To My Daughter With Love on the Important Things in Life is a book of poetry written by the American poet of love Susan Polis Schutz, dedicated to her daughter, Jordanna Polis Schutz. The first edition of the book was published in 1986. Stephen Schutz, Susan's husband and Jordanna's father, designed and illustrated it. Currently, the book is at its 2007 edition.

Themes
The book's subjects are the love and life lessons on being a woman that Susan intends to convey to her daughter. Schutz states in the introduction that her motivation to do so was to empower her daughter.

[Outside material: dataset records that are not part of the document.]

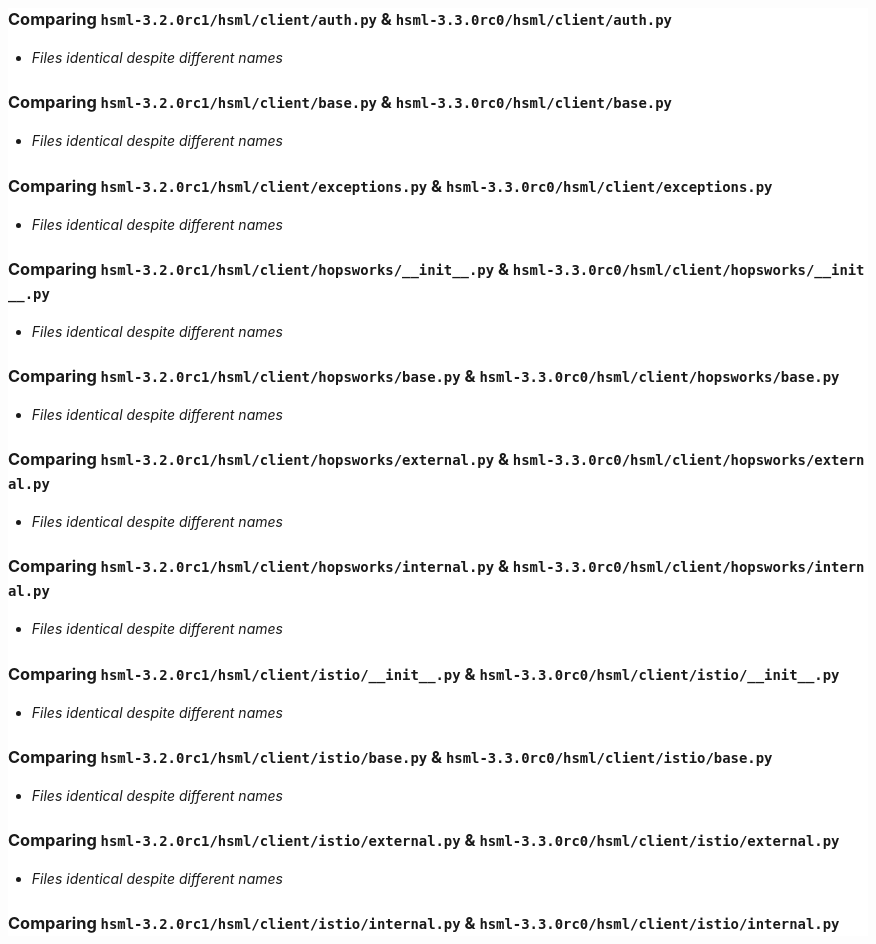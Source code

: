 ### Comparing `hsml-3.2.0rc1/hsml/client/auth.py` & `hsml-3.3.0rc0/hsml/client/auth.py`

 * *Files identical despite different names*

### Comparing `hsml-3.2.0rc1/hsml/client/base.py` & `hsml-3.3.0rc0/hsml/client/base.py`

 * *Files identical despite different names*

### Comparing `hsml-3.2.0rc1/hsml/client/exceptions.py` & `hsml-3.3.0rc0/hsml/client/exceptions.py`

 * *Files identical despite different names*

### Comparing `hsml-3.2.0rc1/hsml/client/hopsworks/__init__.py` & `hsml-3.3.0rc0/hsml/client/hopsworks/__init__.py`

 * *Files identical despite different names*

### Comparing `hsml-3.2.0rc1/hsml/client/hopsworks/base.py` & `hsml-3.3.0rc0/hsml/client/hopsworks/base.py`

 * *Files identical despite different names*

### Comparing `hsml-3.2.0rc1/hsml/client/hopsworks/external.py` & `hsml-3.3.0rc0/hsml/client/hopsworks/external.py`

 * *Files identical despite different names*

### Comparing `hsml-3.2.0rc1/hsml/client/hopsworks/internal.py` & `hsml-3.3.0rc0/hsml/client/hopsworks/internal.py`

 * *Files identical despite different names*

### Comparing `hsml-3.2.0rc1/hsml/client/istio/__init__.py` & `hsml-3.3.0rc0/hsml/client/istio/__init__.py`

 * *Files identical despite different names*

### Comparing `hsml-3.2.0rc1/hsml/client/istio/base.py` & `hsml-3.3.0rc0/hsml/client/istio/base.py`

 * *Files identical despite different names*

### Comparing `hsml-3.2.0rc1/hsml/client/istio/external.py` & `hsml-3.3.0rc0/hsml/client/istio/external.py`

 * *Files identical despite different names*

### Comparing `hsml-3.2.0rc1/hsml/client/istio/internal.py` & `hsml-3.3.0rc0/hsml/client/istio/internal.py`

The themes of the poetry include love, womanhood, family, friendship, and optimism. One of the repeated tenets of the poetry is that success and joy in life follows love.

Editions
Susan updated the book as Jordanna grew to adulthood. It is now at its 2007 edition, and has remained popular as new poems were added.

Quotes
From Susan to her daughter (as well as the reader) (1986 edition):

"Love is the most important emotion that you will ever have. I hope that you are able to open yourself up to a beautiful love. I have tried to express what love means to me. You will discover your own meaning. SPS"

"Love is the source of security/Love is the source of life"

References
Schutz, S.P. 1986. To My Daughter With Love on the Important Things in Life, Blue Mountains Press, Boulder, Colorado.